Guenther Oettinger discusses energy options.

VILNIUS - The development of shale gas in Europe could help the continent obtain better deals from its current key supplier, the Russian giant Gazprom, EU Energy Commissioner Guenther Oettinger said on May 10, reports AFP.
“I am sure [that] to have some shale gas option is a good instrument for our long-term negotiations [with] Gazprom and Russia,” Oettinger told journalists in Vilnius.

Success with shale gas in the United States has encouraged exploration in several EU states including Britain, Poland and Hungary. Lithuania is also considering an exploration deal with U.S. oil giant Chevron.
Oettinger insisted that Gazprom, currently Lithuania’s sole natural gas supplier, was charging the Baltic nation up to 40 percent more than the market price in Germany.
“It is not acceptable,” Oettinger said. “At the end of the story, we need a common price from Lisbon to Vilnius, from London to Athens,” he added.

While Lithuania imported 3.3 billion cubic meters of natural gas from Russia last year, officials in Vilnius insist they could be sitting on more than 10 times that amount of extractable shale gas reserves.
Lithuanian lawmakers are considering new laws which would strengthen environmental regulations after protests erupted over hydraulic fracturing, or ‘fracking,’ a controversial technology used to extract gas from shale. Critics deem it a threat to both the environment and to human health.

Global energy giants ExxonMobil and Marathon Oil dropped shale gas exploration in neighboring Poland after finding that its deposits were too deep to extract using conventional fracking.
Lithuania is also trying to break Gazprom’s politically-charged monopoly - a legacy of Soviet-rule - by constructing a liquefied natural gas (LNG) terminal which is expected to start operations by the end of 2014, and is considering a gas pipeline to neighboring Poland.
Oettinger also said he expected Lithuania to take a final decision on a new nuclear power plant by the end of the year, following talks with Baltic neighbors Latvia and Estonia. In October, Lithuanian voters rejected the nuclear plan in a non-binding referendum. Last month the government said they would resume talks, but would seek better terms.

Hydrocarbon alternatives
The company Balin Energy, a joint venture of Poland’s refinery PKN Orlen and Kuwait Energy Co., has begun drilling in Latvian territorial waters in the Baltic Sea searching for possible oil deposits, the company’s spokesman Janis Austrins said.

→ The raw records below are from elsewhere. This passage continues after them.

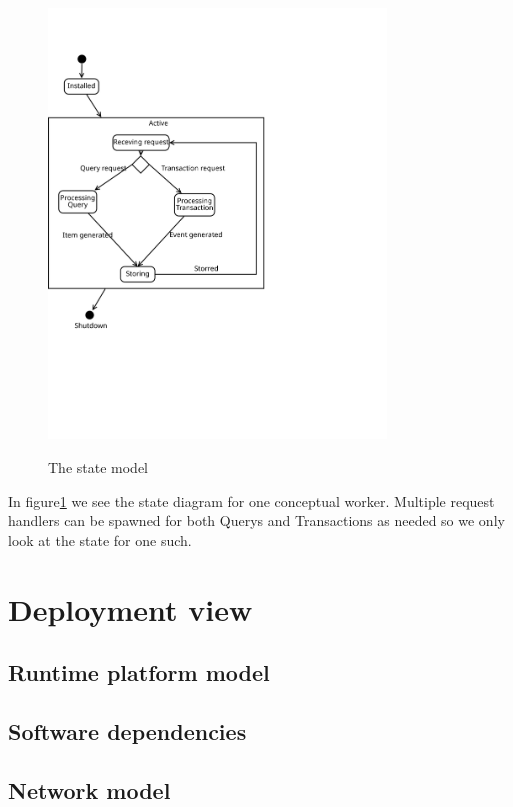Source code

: \begin{figure}[h!]
  \centering
  \caption{The state model}
  \includegraphics[width=0.8\textwidth]{figures/state-model}
  \label{fig:state-model}
\end{figure}

In figure\ref{fig:state-model} we see the state diagram for one conceptual
worker. Multiple request handlers can be spawned for both Querys and
Transactions as needed so we only look at the state for one such.
\section{Deployment view}
\label{sec:deployment-view}


\subsection{Runtime platform model}
\label{sec:runt-platf-model}



\subsection{Software dependencies}
\label{sec:softw-depend}


\subsection{Network model}
\label{sec:network-model}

Last Friday, the platform ship Ocean Nomad arrived at the drilling site approximately 104 kilometers off Latvia’s western coastline. The drill was to be set up over the weekend, where it will begin searching for possible oil deposits. The drilling will take place for about 30 days where the depth of the Baltic Sea reaches 132 meters.
The drilling will allow the company to get better acquainted with this territory and find out whether there are enough hydrocarbons for commercial drilling.

Balin Energy was issued a drilling license to search Latvian waters for oil deposits back in 2009.